* To do *
How do the records below read from their first line through the line containing "## 2.1 原理概览"? Write those lines out exactly.

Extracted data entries
===

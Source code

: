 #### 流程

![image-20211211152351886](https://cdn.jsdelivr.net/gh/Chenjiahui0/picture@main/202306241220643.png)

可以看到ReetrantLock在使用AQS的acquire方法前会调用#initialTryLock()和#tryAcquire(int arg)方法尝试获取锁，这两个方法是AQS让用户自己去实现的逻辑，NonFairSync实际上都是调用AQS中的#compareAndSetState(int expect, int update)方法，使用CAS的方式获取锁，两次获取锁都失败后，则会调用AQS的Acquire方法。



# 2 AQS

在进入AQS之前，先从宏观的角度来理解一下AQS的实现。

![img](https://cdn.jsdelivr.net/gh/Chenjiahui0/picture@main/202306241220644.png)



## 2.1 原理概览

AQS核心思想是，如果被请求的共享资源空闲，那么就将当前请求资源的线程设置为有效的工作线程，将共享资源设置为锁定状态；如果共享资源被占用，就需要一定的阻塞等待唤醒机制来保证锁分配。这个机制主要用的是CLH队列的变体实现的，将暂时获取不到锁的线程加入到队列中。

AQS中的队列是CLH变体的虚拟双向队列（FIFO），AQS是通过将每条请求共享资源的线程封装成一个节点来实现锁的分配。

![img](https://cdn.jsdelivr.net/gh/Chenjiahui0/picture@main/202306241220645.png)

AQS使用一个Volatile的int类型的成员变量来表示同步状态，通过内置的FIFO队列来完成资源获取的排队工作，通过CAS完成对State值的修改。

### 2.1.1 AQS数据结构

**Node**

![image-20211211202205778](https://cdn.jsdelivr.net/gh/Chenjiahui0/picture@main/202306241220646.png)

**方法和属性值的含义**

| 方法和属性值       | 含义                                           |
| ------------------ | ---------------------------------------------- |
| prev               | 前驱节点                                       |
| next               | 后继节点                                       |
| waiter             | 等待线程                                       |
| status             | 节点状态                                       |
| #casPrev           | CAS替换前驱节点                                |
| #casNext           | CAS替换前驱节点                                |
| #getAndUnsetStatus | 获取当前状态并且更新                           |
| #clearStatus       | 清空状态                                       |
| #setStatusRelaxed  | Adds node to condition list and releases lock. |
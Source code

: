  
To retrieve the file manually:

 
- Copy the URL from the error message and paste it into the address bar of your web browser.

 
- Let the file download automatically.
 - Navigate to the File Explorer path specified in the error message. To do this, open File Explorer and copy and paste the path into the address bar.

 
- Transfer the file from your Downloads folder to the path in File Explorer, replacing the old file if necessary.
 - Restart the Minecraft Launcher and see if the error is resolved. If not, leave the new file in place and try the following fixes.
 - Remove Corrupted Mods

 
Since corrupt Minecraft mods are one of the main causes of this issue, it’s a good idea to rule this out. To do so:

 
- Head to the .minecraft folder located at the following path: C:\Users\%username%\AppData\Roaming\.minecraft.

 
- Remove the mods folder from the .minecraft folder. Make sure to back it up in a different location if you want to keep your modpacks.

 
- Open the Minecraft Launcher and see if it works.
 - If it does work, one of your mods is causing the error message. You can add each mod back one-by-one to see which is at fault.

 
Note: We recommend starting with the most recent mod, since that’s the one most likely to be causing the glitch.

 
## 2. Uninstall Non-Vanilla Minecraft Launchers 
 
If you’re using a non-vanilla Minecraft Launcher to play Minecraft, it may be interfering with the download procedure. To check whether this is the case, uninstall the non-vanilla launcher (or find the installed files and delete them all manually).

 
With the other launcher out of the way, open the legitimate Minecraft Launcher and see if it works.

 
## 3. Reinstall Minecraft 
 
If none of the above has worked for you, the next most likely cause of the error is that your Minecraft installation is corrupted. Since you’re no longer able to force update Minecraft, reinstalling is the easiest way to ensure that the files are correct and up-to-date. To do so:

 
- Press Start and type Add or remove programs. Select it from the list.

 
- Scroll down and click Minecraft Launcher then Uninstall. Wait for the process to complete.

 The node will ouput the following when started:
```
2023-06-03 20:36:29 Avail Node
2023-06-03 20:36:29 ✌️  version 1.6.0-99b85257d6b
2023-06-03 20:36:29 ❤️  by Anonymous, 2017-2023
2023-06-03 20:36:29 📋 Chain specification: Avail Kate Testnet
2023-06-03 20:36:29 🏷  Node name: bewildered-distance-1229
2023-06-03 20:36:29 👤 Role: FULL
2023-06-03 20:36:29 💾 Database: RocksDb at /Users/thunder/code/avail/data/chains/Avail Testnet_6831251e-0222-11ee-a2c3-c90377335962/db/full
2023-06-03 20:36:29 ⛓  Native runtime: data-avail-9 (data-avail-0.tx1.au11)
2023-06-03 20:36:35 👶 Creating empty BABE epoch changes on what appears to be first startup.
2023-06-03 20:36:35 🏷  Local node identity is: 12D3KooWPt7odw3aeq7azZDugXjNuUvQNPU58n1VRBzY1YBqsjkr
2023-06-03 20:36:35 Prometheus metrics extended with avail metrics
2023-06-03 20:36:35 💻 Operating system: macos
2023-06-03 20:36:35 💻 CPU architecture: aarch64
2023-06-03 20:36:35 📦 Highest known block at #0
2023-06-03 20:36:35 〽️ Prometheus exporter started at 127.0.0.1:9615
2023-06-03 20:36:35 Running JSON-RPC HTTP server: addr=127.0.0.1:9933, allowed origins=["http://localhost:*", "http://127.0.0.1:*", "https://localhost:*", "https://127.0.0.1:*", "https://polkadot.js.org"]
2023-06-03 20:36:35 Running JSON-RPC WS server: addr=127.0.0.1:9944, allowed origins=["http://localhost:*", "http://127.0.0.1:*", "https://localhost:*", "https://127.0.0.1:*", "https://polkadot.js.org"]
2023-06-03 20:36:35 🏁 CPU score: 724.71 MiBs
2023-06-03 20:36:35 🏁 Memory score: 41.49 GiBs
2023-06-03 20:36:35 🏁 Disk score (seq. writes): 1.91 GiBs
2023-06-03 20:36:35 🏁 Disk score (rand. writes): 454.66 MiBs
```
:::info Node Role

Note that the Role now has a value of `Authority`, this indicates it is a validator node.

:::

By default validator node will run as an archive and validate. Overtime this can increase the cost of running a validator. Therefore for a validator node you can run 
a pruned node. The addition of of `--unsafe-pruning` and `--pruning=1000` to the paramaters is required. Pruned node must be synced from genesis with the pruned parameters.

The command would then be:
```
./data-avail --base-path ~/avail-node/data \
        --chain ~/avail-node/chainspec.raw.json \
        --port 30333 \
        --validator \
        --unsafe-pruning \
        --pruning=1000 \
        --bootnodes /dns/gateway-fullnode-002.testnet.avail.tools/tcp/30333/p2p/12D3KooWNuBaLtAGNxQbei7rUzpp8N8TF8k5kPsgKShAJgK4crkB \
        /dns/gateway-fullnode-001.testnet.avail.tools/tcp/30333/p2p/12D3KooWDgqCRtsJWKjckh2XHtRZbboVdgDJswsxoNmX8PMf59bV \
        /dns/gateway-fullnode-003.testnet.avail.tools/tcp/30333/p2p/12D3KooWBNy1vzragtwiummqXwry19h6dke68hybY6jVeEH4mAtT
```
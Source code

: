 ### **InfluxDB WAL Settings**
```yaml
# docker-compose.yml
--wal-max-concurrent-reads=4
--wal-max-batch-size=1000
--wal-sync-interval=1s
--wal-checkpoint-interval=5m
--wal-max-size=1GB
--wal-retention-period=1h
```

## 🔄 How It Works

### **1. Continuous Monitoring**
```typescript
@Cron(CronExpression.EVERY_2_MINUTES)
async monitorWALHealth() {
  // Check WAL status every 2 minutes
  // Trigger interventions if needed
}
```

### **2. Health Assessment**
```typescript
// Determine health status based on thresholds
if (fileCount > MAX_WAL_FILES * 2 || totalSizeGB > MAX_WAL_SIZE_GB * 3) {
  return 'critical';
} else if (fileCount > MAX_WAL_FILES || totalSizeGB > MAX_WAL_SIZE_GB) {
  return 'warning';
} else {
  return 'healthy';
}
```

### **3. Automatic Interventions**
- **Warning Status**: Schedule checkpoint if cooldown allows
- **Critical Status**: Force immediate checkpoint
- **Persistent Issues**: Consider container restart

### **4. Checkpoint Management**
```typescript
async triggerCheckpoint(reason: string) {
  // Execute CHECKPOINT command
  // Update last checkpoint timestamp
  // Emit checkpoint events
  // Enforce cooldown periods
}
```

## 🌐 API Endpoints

===

* Answer section *
Source code

: #### 流程

![image-20211211152351886](https://cdn.jsdelivr.net/gh/Chenjiahui0/picture@main/202306241220643.png)

可以看到ReetrantLock在使用AQS的acquire方法前会调用#initialTryLock()和#tryAcquire(int arg)方法尝试获取锁，这两个方法是AQS让用户自己去实现的逻辑，NonFairSync实际上都是调用AQS中的#compareAndSetState(int expect, int update)方法，使用CAS的方式获取锁，两次获取锁都失败后，则会调用AQS的Acquire方法。



# 2 AQS

在进入AQS之前，先从宏观的角度来理解一下AQS的实现。

![img](https://cdn.jsdelivr.net/gh/Chenjiahui0/picture@main/202306241220644.png)



## 2.1 原理概览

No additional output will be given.